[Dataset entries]
_ _ _ _ _

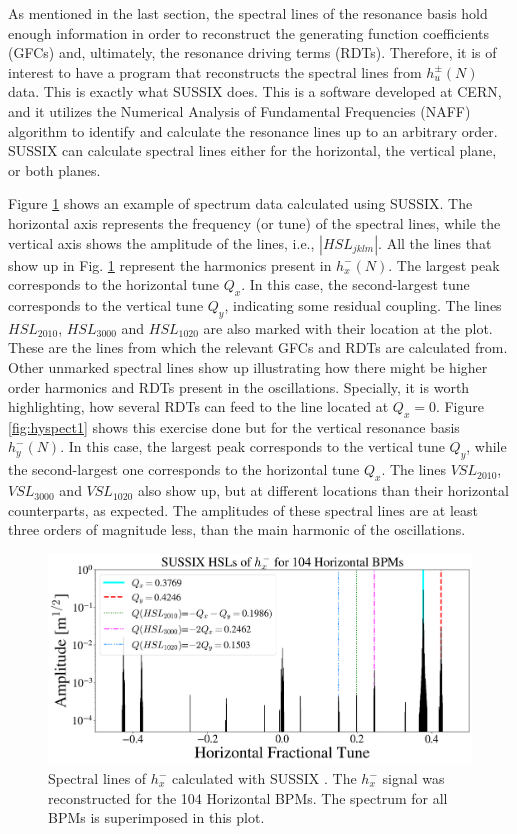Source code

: As mentioned in the last section, the spectral lines of the resonance basis hold enough information in order to reconstruct the generating function coefficients (GFCs) and, ultimately, the resonance driving terms (RDTs). Therefore, it is of interest to have a program that reconstructs the spectral lines from $h_u^{\pm}(N)$ data. This is exactly what SUSSIX \cite{sussix} does. This is a software developed at CERN, and it utilizes the Numerical Analysis of Fundamental Frequencies (NAFF) algorithm to identify and calculate the resonance lines up to an arbitrary order. SUSSIX can calculate spectral lines either for the horizontal, the vertical plane, or both planes.   

Figure \ref{fig:hxspect1} shows an example of spectrum data calculated using SUSSIX. The horizontal axis represents the frequency (or tune) of the spectral lines, while the vertical axis shows the amplitude of the lines, i.e., $|HSL_{jklm}|$. All the lines that show up in Fig. \ref{fig:hxspect1} represent the harmonics present in $h_x^{-}(N)$. The largest peak corresponds to the horizontal tune $Q_x$. In this case, the second-largest tune corresponds to the vertical tune $Q_y$, indicating some residual coupling. The lines $HSL_{2010}$, $HSL_{3000}$ and $HSL_{1020}$ are also marked with their location at the plot. These are the lines from which the relevant GFCs and RDTs are calculated from. Other unmarked spectral lines show up illustrating how there might be higher order harmonics and RDTs present in the oscillations. Specially, it is worth highlighting, how several RDTs can feed to the line located at $Q_x=0$. Figure \ref{fig:hyspect1} shows this exercise done but for the vertical resonance basis $h_y^{-}(N)$. In this case, the largest peak corresponds to the vertical tune $Q_y$, while the second-largest one corresponds to the horizontal tune $Q_x$. The lines $VSL_{2010}$, $VSL_{3000}$ and $VSL_{1020}$ also show up, but at different locations than their horizontal counterparts, as expected. The amplitudes of these spectral lines are at least three orders of magnitude less, than the main harmonic of the oscillations.  

\begin{figure}[H]
    \centering
    \includegraphics[width=\columnwidth]{chapter4/hxspect.png}
    \caption{Spectral lines of $h_x^{-}$ calculated with SUSSIX \cite{sussix}. The $h_x^{-}$ signal was reconstructed for the 104 Horizontal BPMs. The spectrum for all BPMs is superimposed in this plot.}
    \label{fig:hxspect1}
\end{figure}

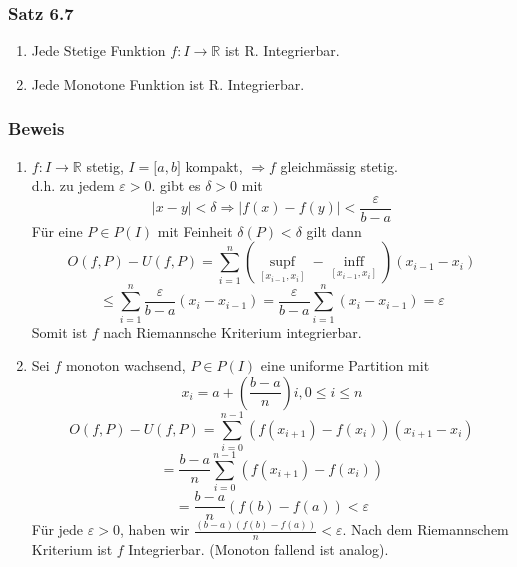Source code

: \subsubsection*{Satz 6.7}
\begin{enumerate}
\item Jede Stetige Funktion $f:I\rightarrow \mathbb{R}$ ist R. Integrierbar.
\item Jede Monotone Funktion ist R. Integrierbar.
\end{enumerate}
\subsubsection*{Beweis}
\begin{enumerate}
\item $f:I\rightarrow\mathbb{R}$ stetig, $I=\lbrack a,b\rbrack$ kompakt, $\Rightarrow f$ gleichmässig stetig.\\
d.h. zu jedem $\varepsilon >0$. gibt es $\delta >0$ mit $$\left| {x - y} \right| < \delta  \Rightarrow \left| {f(x) - f(y)} \right| < \frac{\varepsilon }{{b - a}}$$
Für eine $P\in P(I)$ mit Feinheit $\delta(P)<\delta$ gilt dann $$O(f,P)-U(f,P)=\sum\limits_{i = 1}^n {(\mathop {\sup f}\limits_{[{x_{i - 1}},{x_i}]}  - \mathop {\inf f}\limits_{[{x_{i - 1}},{x_i}]} )} ({x_{i - 1}} - {x_i}) $$$$\le \sum\limits_{i = 1}^n {\frac{\varepsilon }{{b - a}}({x_i} - {x_{i - 1}}) = \frac{\varepsilon }{{b - a}}\sum\limits_{i = 1}^n {({x_i} - {x_{i - 1}})} }  = \varepsilon $$
Somit ist $f$ nach Riemannsche Kriterium integrierbar.

\item Sei $f$ monoton wachsend, $P\in P(I)$ eine uniforme Partition mit $$x_i = a+\left(\frac{b-a}{n}\right)i, 0\leq i \leq n$$
$$O(f,P) - U(f,P) = \sum\limits_{i = 0}^{n - 1} {(f({x_{i + 1}}) - f({x_i}))({x_{i + 1}} - {x_i})} $$$$ = \frac{{b - a}}{n}\sum\limits_{i = 0}^{n - 1} {(f({x_{i + 1}}) - f({x_i}))} $$ $$ = \frac{{b - a}}{n}(f(b) - f(a)) < \varepsilon $$
Für jede $\varepsilon>0$, haben wir $\frac{{(b - a)(f(b) - f(a))}}{n} < \varepsilon$. Nach dem Riemannschem Kriterium ist $f$ Integrierbar. (Monoton fallend ist analog). 
\end{enumerate}

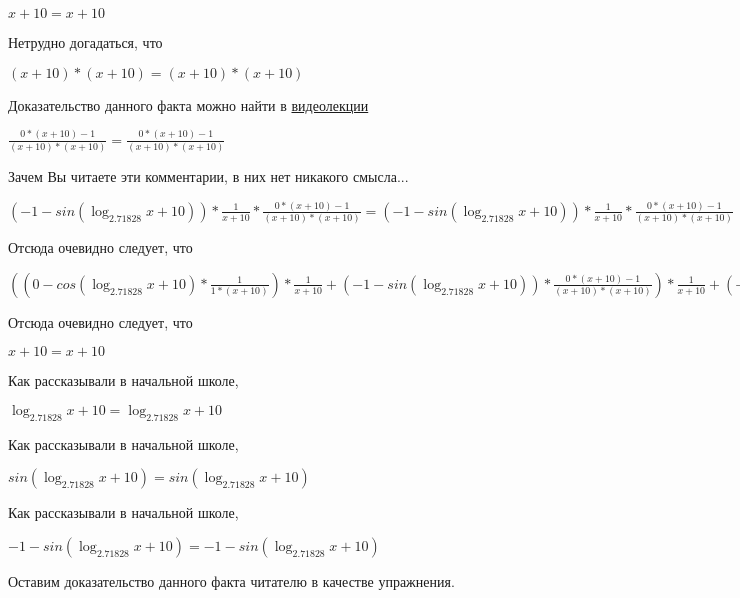 \documentclass[12pt,a4paper,fleqn]{article}
\theoremstyle{definition}
\begin{document}
$ x  +  10  =  x  +  10 $

Нетрудно догадаться, что

$( x  +  10 ) * ( x  +  10 ) = ( x  +  10 ) * ( x  +  10 )$

Доказательство данного факта можно найти в \href{https://www.youtube.com/watch?v=dQw4w9WgXcQ}{видеолекции}

$\frac{ 0  * ( x  +  10 ) -  1 }{( x  +  10 ) * ( x  +  10 )}
 = \frac{ 0  * ( x  +  10 ) -  1 }{( x  +  10 ) * ( x  +  10 )}
$

Зачем Вы читаете эти комментарии, в них нет никакого смысла...

$( -1  - sin(\log_{ 2.71828 }{ x  +  10 })) * \frac{ 1 }{ x  +  10 }
 * \frac{ 0  * ( x  +  10 ) -  1 }{( x  +  10 ) * ( x  +  10 )}
 = ( -1  - sin(\log_{ 2.71828 }{ x  +  10 })) * \frac{ 1 }{ x  +  10 }
 * \frac{ 0  * ( x  +  10 ) -  1 }{( x  +  10 ) * ( x  +  10 )}
$

Отсюда очевидно следует, что

$(( 0  - cos(\log_{ 2.71828 }{ x  +  10 }) * \frac{ 1 }{ 1  * ( x  +  10 )}
) * \frac{ 1 }{ x  +  10 }
 + ( -1  - sin(\log_{ 2.71828 }{ x  +  10 })) * \frac{ 0  * ( x  +  10 ) -  1 }{( x  +  10 ) * ( x  +  10 )}
) * \frac{ 1 }{ x  +  10 }
 + ( -1  - sin(\log_{ 2.71828 }{ x  +  10 })) * \frac{ 1 }{ x  +  10 }
 * \frac{ 0  * ( x  +  10 ) -  1 }{( x  +  10 ) * ( x  +  10 )}
 = (( 0  - cos(\log_{ 2.71828 }{ x  +  10 }) * \frac{ 1 }{ 1  * ( x  +  10 )}
) * \frac{ 1 }{ x  +  10 }
 + ( -1  - sin(\log_{ 2.71828 }{ x  +  10 })) * \frac{ 0  * ( x  +  10 ) -  1 }{( x  +  10 ) * ( x  +  10 )}
) * \frac{ 1 }{ x  +  10 }
 + ( -1  - sin(\log_{ 2.71828 }{ x  +  10 })) * \frac{ 1 }{ x  +  10 }
 * \frac{ 0  * ( x  +  10 ) -  1 }{( x  +  10 ) * ( x  +  10 )}
$

Отсюда очевидно следует, что

$ x  +  10  =  x  +  10 $

Как рассказывали в начальной школе,

$\log_{ 2.71828 }{ x  +  10 } = \log_{ 2.71828 }{ x  +  10 }$

Как рассказывали в начальной школе,

$sin(\log_{ 2.71828 }{ x  +  10 }) = sin(\log_{ 2.71828 }{ x  +  10 })$

Как рассказывали в начальной школе,

$ -1  - sin(\log_{ 2.71828 }{ x  +  10 }) =  -1  - sin(\log_{ 2.71828 }{ x  +  10 })$

Оставим доказательство данного факта читателю в качестве упражнения.
\end{document}
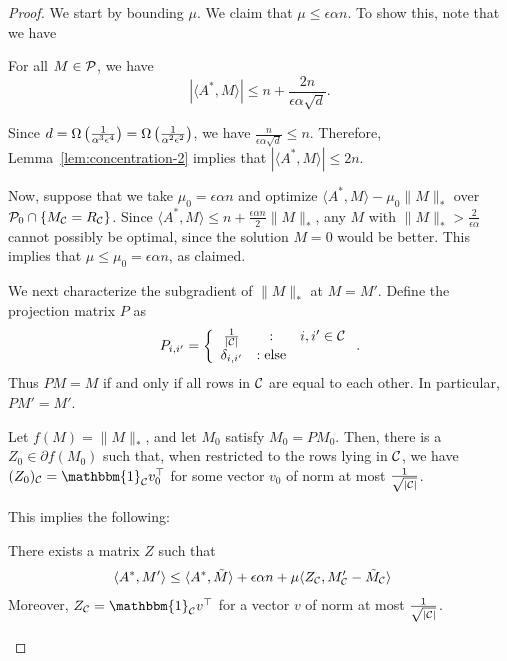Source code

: \documentclass[11pt]{article}
\newcommand{\M}{\tilde{M}}
\newcommand{\Aa}{A^*}
\newcommand{\bi}{\mathbbm{1}}
\begin{document}
\begin{proof}
We start by bounding $\mu$. We claim that $\mu \leq \epsilon \alpha n$. 
To show this, note that we have
\begin{lemma}
\label{lem:concentration-2}
For all $M \in \mathcal{P}$, we have
\[ |\langle \Aa, M\rangle| \leq n + \frac{2n}{\epsilon\alpha\sqrt{d}}. \]
\end{lemma}
Since $d = \Omega\left(\frac{1}{\alpha^3\epsilon^4}\right) = \Omega\left(\frac{1}{\alpha^2\epsilon^2}\right)$, 
we have $\frac{n}{\epsilon\alpha\sqrt{d}} \leq n$. Therefore, Lemma~\ref{lem:concentration-2} 
implies that $|\langle \Aa, M \rangle| \leq 2n$.

Now, suppose that we take $\mu_0 = \epsilon \alpha n$ and optimize $\langle \Aa, M \rangle - \mu_0\|M\|_*$ over 
$\mathcal{P}_0 \cap \{M_{\mathcal{C}} = R_{\mathcal{C}}\}$. Since $\langle \Aa, M \rangle \leq n + \frac{\epsilon \alpha n}{2}\|M\|_*$, 
any $M$ with $\|M\|_* > \frac{2}{\epsilon\alpha}$ cannot possibly be optimal, since the solution $M = 0$ would 
be better. This implies that $\mu \leq \mu_0 = \epsilon \alpha n$, as claimed.

We next characterize the subgradient of $\|M\|_*$ at $M = M'$.
Define the projection matrix $P$ as
\[ P_{i,i'} = \left\{ \begin{array}{ccl} \frac{1}{|\mathcal{C}|} & : & i, i' \in \mathcal{C} \\ \delta_{i,i'} & : \text{else} \end{array} \right.. \]
Thus $PM = M$ if and only if all rows in $\mathcal{C}$ are equal to each other.
In particular, $PM' = M'$.
\begin{lemma}
\label{lem:subgradient}
Let $f(M) = \|M\|_*$, and let 
$M_0$ satisfy $M_0 = PM_0$. Then,
there is a $Z_0 \in \partial f(M_0)$ such that, when restricted 
to the rows lying in $\mathcal{C}$, we have $(Z_0)_{\sC} = \bi_{\sC} v_0^{\top}$
for some vector $v_0$ of norm at most $\frac{1}{\sqrt{|\mathcal{C}|}}$.
\end{lemma}
This implies the following:
\begin{proposition}
There exists a matrix $Z$ such that
\begin{align}
\langle \Aa, M' \rangle &\leq \langle \Aa, \M \rangle + \epsilon\alpha n + \mu \langle Z_{\sC}, M'_{\sC}-\M_{\sC} \rangle
\end{align}
Moreover, $Z_{\sC} = \bi_{\sC}v^{\top}$ for a vector $v$ of norm at most $\frac{1}{\sqrt{|\mathcal{C}|}}$.
\end{proposition}
\end{proof}
\end{document}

_ _ _ _ _

For the word "rows", show every line of the entries that holds it.

▶ The completed task:
Thus $PM = M$ if and only if all rows in $\mathcal{C}$ are equal to each other.
to the rows lying in $\mathcal{C}$, we have $(Z_0)_{\sC} = \bi_{\sC} v_0^{\top}$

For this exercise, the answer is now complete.